EXERCISE REQUIREMENTS: Search the entries for the word "MJIT". Copy each line in which it is found.

Saved data entries
········
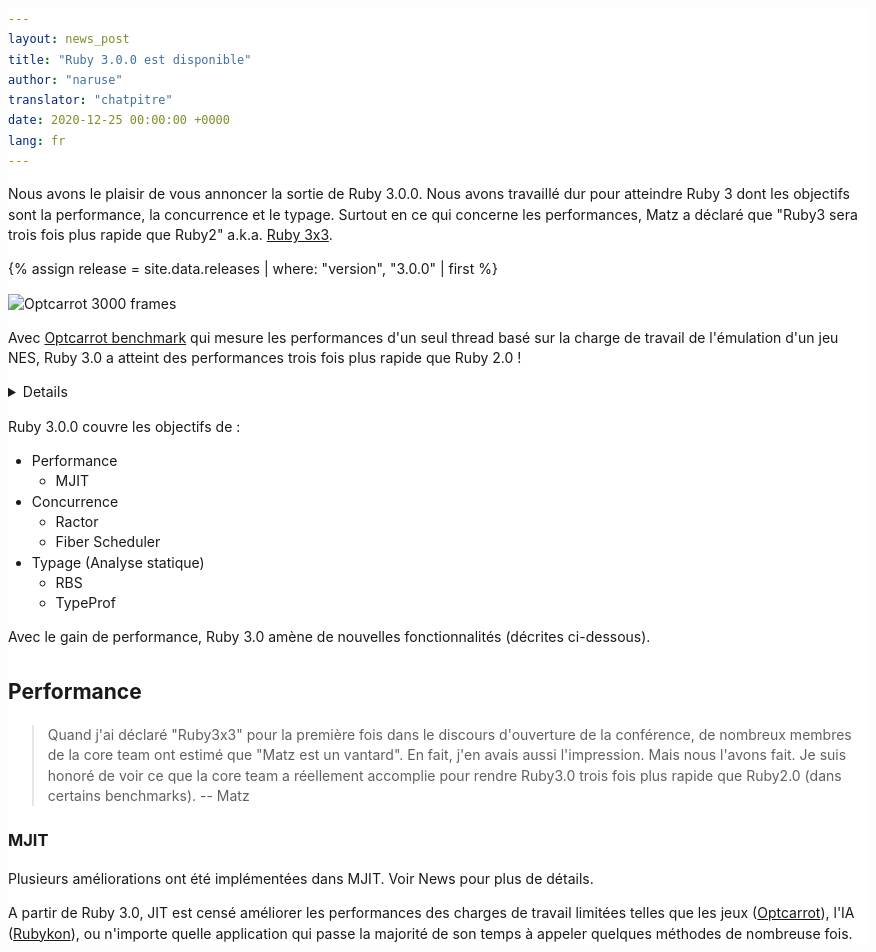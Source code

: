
 ```yaml
---
layout: news_post
title: "Ruby 3.0.0 est disponible"
author: "naruse"
translator: "chatpitre"
date: 2020-12-25 00:00:00 +0000
lang: fr
---
```


Nous avons le plaisir de vous annoncer la sortie de Ruby 3.0.0. Nous avons travaillé dur pour atteindre Ruby 3 dont les objectifs sont la performance, la concurrence et le typage. Surtout en ce qui concerne les performances, Matz a déclaré que "Ruby3 sera trois fois plus rapide que Ruby2" a.k.a. [Ruby 3x3](https://blog.heroku.com/ruby-3-by-3).

{% assign release = site.data.releases | where: "version", "3.0.0" | first %}

<img src='https://cache.ruby-lang.org/pub/media/ruby3x3.png' alt='Optcarrot 3000 frames' width='100%' />

Avec [Optcarrot benchmark](https://github.com/mame/optcarrot) qui mesure les performances d'un seul thread basé sur la charge de travail de l'émulation d'un jeu NES, Ruby 3.0 a atteint des performances trois fois plus rapide que Ruby 2.0 ! <details></details>

Ruby 3.0.0 couvre les objectifs de :

- Performance
  - MJIT
- Concurrence
  - Ractor
  - Fiber Scheduler
- Typage (Analyse statique)
  - RBS
  - TypeProf

Avec le gain de performance, Ruby 3.0 amène de nouvelles fonctionnalités (décrites ci-dessous).

## Performance

> Quand j'ai déclaré "Ruby3x3" pour la première fois dans le discours d'ouverture de la conférence, de nombreux membres de la core team ont estimé que "Matz est un vantard". En fait, j'en avais aussi l'impression. Mais nous l'avons fait. Je suis honoré de voir ce que la core team a réellement accomplie pour rendre Ruby3.0 trois fois plus rapide que Ruby2.0 (dans certains benchmarks). -- Matz

### MJIT

Plusieurs améliorations ont été implémentées dans MJIT. Voir News pour plus de détails.

A partir de Ruby 3.0, JIT est censé améliorer les performances des charges de travail limitées telles que les jeux ([Optcarrot](https://benchmark-driver.github.io/benchmarks/optcarrot/commits.html#chart-1)), l'IA ([Rubykon](https://benchmark-driver.github.io/benchmarks/rubykon/commits.html)), ou n'importe quelle application qui passe la majorité de son temps à appeler quelques méthodes de nombreuse fois.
········
ANSWER FOR THIS EXERCISE:
  - MJIT
### MJIT
Plusieurs améliorations ont été implémentées dans MJIT. Voir News pour plus de détails.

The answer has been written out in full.